The new application is the first Wikimedia (Deutschland) deployed on, and wrote in, PHP7. Even though not an explicit goal of the rewrite, the new application has ended up with better performance than the old one, in part due to the PHP7 usage.

Near the end of the rewrite we got an external review performed by thePHPcc, during which Sebastian Bergmann, who you might know from PHPUnit fame, looked for code quality issues in the new codebase. The general result of that was a thumbs up, which we took the creative license to translate into this totally non-Sebastian approved image:

You can see our new application in action in production. I recommend you try it out by donating 🙂

Technical statistics

These are some statistics for fun. They have been compiled after we did our rewrite, and where not used during development at all. As with most software metrics, they should be taken with a grain of salt.

In this visualization, each dot represents a single file. The size represents the Cyclomatic complexity while the color represents the Maintainability Index. The complexity is scored relative to the highest complexity in the project, which in the old application was 266 and in the new one is 30. This means that the red on the right (the new application) is a lot less problematic than the red on the left. (This visualization was created with PhpMetrics.)


Global access in various Wikimedia codebases (lower is better). The rightmost is the old version of the fundraising application, and the one next to it is the new one. The new one has no global access whatsoever. LLOC stands for Logical Lines of Code. You can see the numbers in this public spreadsheet.


Static method calls, often a big source of global state access, where omitted, since the tools used count many false positives (i.e. alternative constructors).

The differences between the projects can be made more apparent by visualizing them in another way. Here you have the number of lines per global access, represented on a logarithmic scale.


The following stats have been obtained using phploc, which counts namespace declarations and imports as LLOC. This means that for the new application some of the numbers are very slightly inflated.
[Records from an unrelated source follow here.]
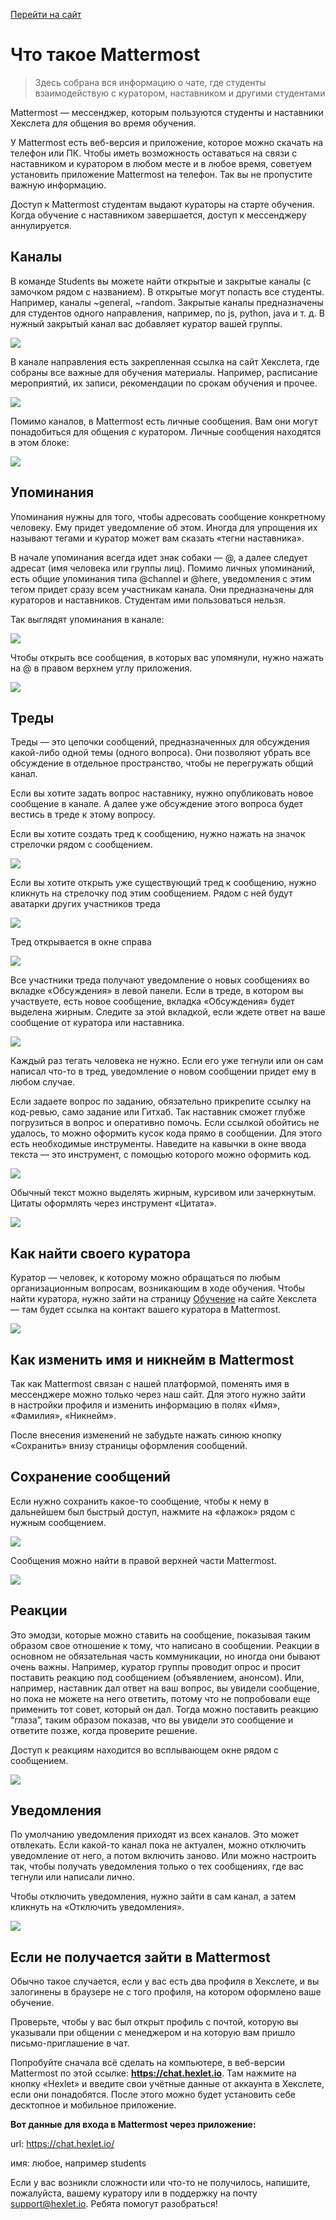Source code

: [Перейти на сайт](https://ru.hexlet.io)

# Что такое Mattermost

> Здесь собрана вся информацию о чате, где студенты взаимодействую с куратором, наставником и другими студентами

Mattermost — мессенджер, которым пользуются студенты и наставники Хекслета для общения во время обучения.

У Mattermost есть веб-версия и приложение, которое можно скачать на телефон или ПК. Чтобы иметь возможность оставаться на связи с наставником и куратором в любом месте и в любое время, советуем установить приложение Mattermost на телефон. Так вы не пропустите важную информацию.

Доступ к Mattermost студентам выдают кураторы на старте обучения. Когда обучение с наставником завершается, доступ к мессенджеру аннулируется.

## Каналы

В команде Students вы можете найти открытые и закрытые каналы (с замочком рядом с названием). В открытые могут попасть все студенты. Например, каналы ~general, ~random. Закрытые каналы предназначены для студентов одного направления, например, по js, python, java и т. д. В нужный закрытый канал вас добавляет куратор вашей группы.

![](./assets/.png)

В канале направления есть закрепленная ссылка на сайт Хекслета, где собраны все важные для обучения материалы. Например, расписание мероприятий, их записи, рекомендации по срокам обучения и прочее.

![](./assets/.png)

Помимо каналов, в Mattermost есть личные сообщения. Вам они могут понадобиться для общения с куратором. Личные сообщения находятся в этом блоке:

![](./assets/.png)

## Упоминания

Упоминания нужны для того, чтобы адресовать сообщение конкретному человеку. Ему придет уведомление об этом. Иногда для упрощения их называют тегами и куратор может вам сказать «тегни наставника».

В начале упоминания всегда идет знак собаки — @, а далее следует адресат (имя человека или группы лиц). Помимо личных упоминаний, есть общие упоминания типа @channel и @here, уведомления с этим тегом придет сразу всем участникам канала. Они предназначены для кураторов и наставников. Студентам ими пользоваться нельзя.

Так выглядят упоминания в канале:

![](./assets/.png)

Чтобы открыть все сообщения, в которых вас упомянули, нужно нажать на @ в правом верхнем углу приложения.

![](./assets/.png)

## Треды

Треды — это цепочки сообщений, предназначенных для обсуждения какой-либо одной темы (одного вопроса). Они позволяют убрать все обсуждение в отдельное пространство, чтобы не перегружать общий канал.

Если вы хотите задать вопрос наставнику, нужно опубликовать новое сообщение в канале. А далее уже обсуждение этого вопроса будет вестись в треде к этому вопросу.

Если вы хотите создать тред к сообщению, нужно нажать на значок стрелочки рядом с сообщением.

![](./assets/.png)

Если вы хотите открыть уже существующий тред к сообщению, нужно кликнуть на стрелочку под этим сообщением. Рядом с ней будут аватарки других участников треда

![](./assets/.png)

Тред открывается в окне справа

![](./assets/.png)

Все участники треда получают уведомление о новых сообщениях во вкладке «Обсуждения» в левой панели. Если в треде, в котором вы участвуете, есть новое сообщение, вкладка «Обсуждения» будет выделена жирным. Следите за этой вкладкой, если ждете ответ на ваше сообщение от куратора или наставника.

![](./assets/.png)

Каждый раз тегать человека не нужно. Если его уже тегнули или он сам написал что-то в тред, уведомление о новом сообщении придет ему в любом случае.

Если задаете вопрос по заданию, обязательно прикрепите ссылку на код-ревью, само задание или Гитхаб. Так наставник сможет глубже погрузиться в вопрос и оперативно помочь. Если ссылкой обойтись не удалось, то можно оформить кусок кода прямо в сообщении. Для этого есть необходимые инструменты. Наведите на кавычки в окне ввода текста — это инструмент, с помощью которого можно оформить код.

![](./assets/.png)

Обычный текст можно выделять жирным, курсивом или зачеркнутым. Цитаты оформлять через инструмент «Цитата».

![](./assets/.png)

## Как найти своего куратора

Куратор — человек, к которому можно обращаться по любым организационным вопросам, возникающим в ходе обучения. Чтобы найти куратора, нужно зайти на страницу [Обучение](https://ru.hexlet.io/my/learning) на сайте Хекслета — там будет ссылка на контакт вашего куратора в Mattermost.

![](./assets/.png)

## Как изменить имя и никнейм в Mattermost

Так как Mattermost связан с нашей платформой, поменять имя в мессенджере можно только через наш сайт. Для этого нужно зайти в настройки профиля и изменить информацию в полях «Имя», «Фамилия», «Никнейм».

После внесения изменений не забудьте нажать синюю кнопку «Сохранить» внизу страницы оформления сообщений.

## Сохранение сообщений

Если нужно сохранить какое-то сообщение, чтобы к нему в дальнейшем был быстрый доступ, нажмите на «флажок» рядом с нужным сообщением.

![](./assets/.png)

Сообщения можно найти в правой верхней части Mattermost.

![](./assets/.png)

## Реакции

Это эмодзи, которые можно ставить на сообщение, показывая таким образом свое отношение к тому, что написано в сообщении. Реакции в основном не обязательная часть коммуникации, но иногда они бывают очень важны. Например, куратор группы проводит опрос и просит поставить реакцию под сообщением (объявлением, анонсом). Или, например, наставник дал ответ на ваш вопрос, вы увидели сообщение, но пока не можете на него ответить, потому что не попробовали еще применить тот совет, который он дал. Тогда можно поставить реакцию “глаза”, таким образом показав, что вы увидели это сообщение и ответите позже, когда проверите решение.

Доступ к реакциям находится во всплывающем окне рядом с сообщением.

![](./assets/.png)

## Уведомления

По умолчанию уведомления приходят из всех каналов. Это может отвлекать. Если какой-то канал пока не актуален, можно отключить уведомление от него, а потом включить заново. Или можно настроить так, чтобы получать уведомления только о тех сообщениях, где вас тегнули или написали лично.

Чтобы отключить уведомления, нужно зайти в сам канал, а затем кликнуть на «Отключить уведомления».

![](./assets/.png)

## Если не получается зайти в Mattermost

Обычно такое случается, если у вас есть два профиля в Хекслете, и вы залогинены в браузере не с того профиля, на котором оформлено ваше обучение.

Проверьте, чтобы у вас был открыт профиль с почтой, которую вы указывали при общении с менеджером и на которую вам пришло письмо-приглашение в чат.

Попробуйте сначала всё сделать на компьютере, в веб-версии Mattermost по этой ссылке: **https://chat.hexlet.io**. Там нажмите на кнопку «Hexlet» и введите свои учётные данные от аккаунта в Хекслете, если они понадобятся. После этого можно будет установить себе десктопное и мобильное приложение.

**Вот данные для входа в Mattermost через приложение:**

url: https://chat.hexlet.io/ 

имя: любое, например students

Если у вас возникли сложности или что-то не получилось, напишите, пожалуйста, вашему куратору или в поддержку на почту support@hexlet.io. Ребята помогут разобраться!
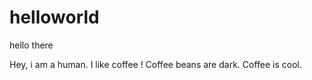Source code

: # helloworld
hello there

Hey, i am a human. I like coffee !
Coffee beans are dark. Coffee is cool.

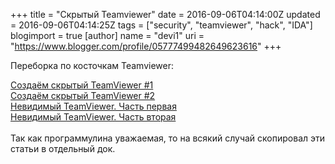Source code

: +++
title = "Скрытый Teamviewer"
date = 2016-09-06T04:14:00Z
updated = 2016-09-06T04:14:25Z
tags = ["security", "teamviewer", "hack", "IDA"]
blogimport = true 
[author]
	name = "devi1"
	uri = "https://www.blogger.com/profile/05777499482649623616"
+++

Переборка по косточкам Teamviewer:<br /><div style="background-color: white; color: #151515; font-weight: 400; line-height: 42px; margin: 0px; padding: 0px; text-align: center;"></div><div style="text-align: left;"><a href="https://vxlab.info/blog/2016/08/31/hidden-teamviewer-1/" style="font-family: inherit;" target="_blank">Создаём скрытый TeamViewer #1</a></div><span style="font-family: inherit;"><div style="text-align: left;"><a href="https://vxlab.info/blog/2016/09/05/%D1%81%D0%BE%D0%B7%D0%B4%D0%B0%D1%91%D0%BC-%D1%81%D0%BA%D1%80%D1%8B%D1%82%D1%8B%D0%B9-teamviewer-2/" style="font-family: inherit;" target="_blank">Создаём скрытый TeamViewer #2</a></div><div style="text-align: left;"><a href="http://asam.by/archive/hide-tv/" style="font-family: inherit;" target="_blank">Невидимый TeamViewer. Часть первая</a></div><div style="text-align: left;"><a href="http://asam.by/archive/hide-tv-2/" target="_blank"></a><a href="http://asam.by/archive/hide-tv-2/" style="font-family: inherit;" target="_blank">Невидимый TeamViewer. Часть вторая</a></div><div style="text-align: left;"><br /></div><div style="text-align: left;">Так как программулина уважаемая, то на всякий случай скопировал эти статьи в отдельный док.</div></span>
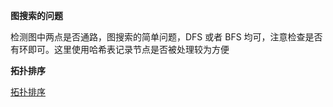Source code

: **图搜索的问题**

检测图中两点是否通路，图搜索的简单问题，DFS 或者 BFS 均可，注意检查是否有环即可。这里使用哈希表记录节点是否被处理较为方便


**拓扑排序**

[拓扑排序](https://algorithm.yuanbin.me/zh-hans/graph/topological_sorting.html)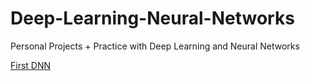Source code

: # Deep-Learning-Neural-Networks
Personal Projects + Practice with Deep Learning and Neural Networks

[First DNN](https://github.com/ri-shenvi/Deep-Learning-Neural-Networks/blob/88119b6b09d2ca880610d30ba154127b6ec694c6/01%20-%20Basics/First%20Deep%20Neural%20Network/First%20DNN.ipynb)
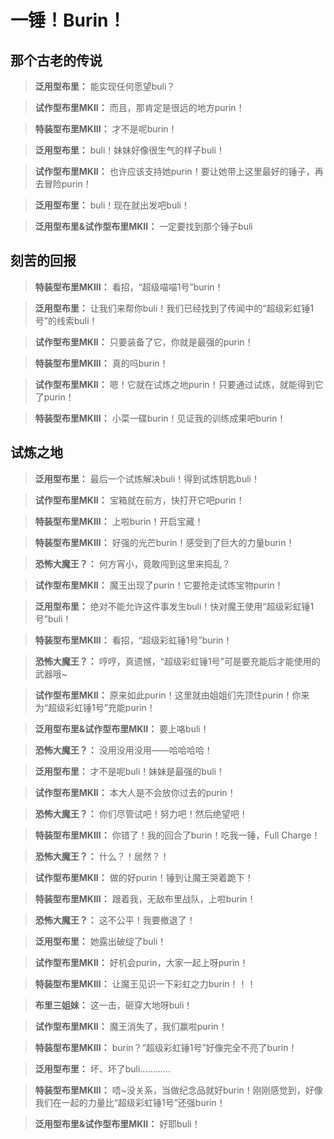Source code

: # 一锤！Burin！

## 那个古老的传说

> **泛用型布里：**
> 能实现任何愿望buli？

> **试作型布里MKII：**
> 而且，那肯定是很远的地方purin！

> **特装型布里MKIII：**
> 才不是呢burin！

> **泛用型布里：**
> buli！妹妹好像很生气的样子buli！

> **试作型布里MKII：**
> 也许应该支持她purin！要让她带上这里最好的锤子，再去冒险purin！

> **泛用型布里：**
> buli！现在就出发吧buli！

> **泛用型布里&试作型布里MKII：**
> 一定要找到那个锤子buli

## 刻苦的回报

> **特装型布里MKIII：**
> 看招，“超级喵喵1号”burin！

> **泛用型布里：**
> 让我们来帮你buli！我们已经找到了传闻中的“超级彩虹锤1号”的线索buli！

> **试作型布里MKII：**
> 只要装备了它，你就是最强的purin！

> **特装型布里MKIII：**
> 真的吗burin！

> **试作型布里MKII：**
> 嗯！它就在试炼之地purin！只要通过试炼，就能得到它了purin！

> **特装型布里MKIII：**
> 小菜一碟burin！见证我的训练成果吧burin！

## 试炼之地

> **泛用型布里：**
> 最后一个试炼解决buli！得到试炼钥匙buli！

> **试作型布里MKII：**
> 宝箱就在前方，快打开它吧purin！

> **特装型布里MKIII：**
> 上啦burin！开启宝藏！

> **特装型布里MKIII：**
> 好强的光芒burin！感受到了巨大的力量burin！

> **恐怖大魔王？：**
> 何方宵小，竟敢闯到这里来捣乱？

> **试作型布里MKII：**
> 魔王出现了purin！它要抢走试炼宝物purin！

> **泛用型布里：**
> 绝对不能允许这件事发生buli！快对魔王使用“超级彩虹锤1号”buli！

> **特装型布里MKIII：**
> 看招，“超级彩虹锤1号”burin！

> **恐怖大魔王？：**
> 哼哼，真遗憾，“超级彩虹锤1号”可是要充能后才能使用的武器哦~

> **试作型布里MKII：**
> 原来如此purin！这里就由姐姐们先顶住purin！你来为“超级彩虹锤1号”充能purin！

> **泛用型布里&试作型布里MKII：**
> 要上咯buli！

> **恐怖大魔王？：**
> 没用没用没用——哈哈哈哈！

> **泛用型布里：**
> 才不是呢buli！妹妹是最强的buli！

> **试作型布里MKII：**
> 本大人是不会放你过去的purin！

> **恐怖大魔王？：**
> 你们尽管试吧！努力吧！然后绝望吧！

> **特装型布里MKIII：**
> 你错了！我的回合了burin！吃我一锤，Full Charge！

> **恐怖大魔王？：**
> 什么？！居然？！

> **试作型布里MKII：**
> 做的好purin！锤到让魔王哭着跪下！

> **特装型布里MKIII：**
> 跟着我，无敌布里战队，上啦burin！

> **恐怖大魔王？：**
> 这不公平！我要撤退了！

> **泛用型布里：**
> 她露出破绽了buli！

> **试作型布里MKII：**
> 好机会purin，大家一起上呀purin！

> **特装型布里MKIII：**
> 让魔王见识一下彩虹之力burin！！！

> **布里三姐妹：**
> 这一击，砸穿大地呀buli！

> **试作型布里MKII：**
> 魔王消失了，我们赢啦purin！

> **特装型布里MKIII：**
> burin？“超级彩虹锤1号”好像完全不亮了burin！

> **泛用型布里：**
> 坏、坏了buli…………

> **特装型布里MKIII：**
> 唔~没关系，当做纪念品就好burin！刚刚感觉到，好像我们在一起的力量比“超级彩虹锤1号”还强burin！

> **泛用型布里&试作型布里MKII：**
> 好耶buli！

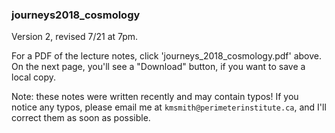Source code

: ### journeys2018_cosmology

Version 2, revised 7/21 at 7pm.

For a PDF of the lecture notes, click 'journeys_2018_cosmology.pdf' above.
On the next page, you'll see a "Download" button, if you want to save a local copy.

Note: these notes were written recently and may contain typos!  If you notice any typos, please
email me at ``kmsmith@perimeterinstitute.ca``, and I'll correct them as soon as possible.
  • Average class LLOC: 31 => 21
  • Average method LLOC: 4 => 3
  • Cyclomatic Complexity / LLOC : 0.39 => 0.10
  • Cyclomatic Complexity / Number of Methods: 2.67 => 1.32
  • Global functions: 58 => 0
  • Total LLOC: 5517 => 10187
  • Test LLOC: 979 => 5516
  • Production LLOC: 4538 => 4671
  • Classes 105 => 366
  • Namespaces: 14 => 105

This is another visualization created with PhpMetrics that shows the dependencies between classes. Dependencies are static calls (including to the constructor), implementation and extension and type hinting. The applications top-level factory can be seen at the top right of the visualization.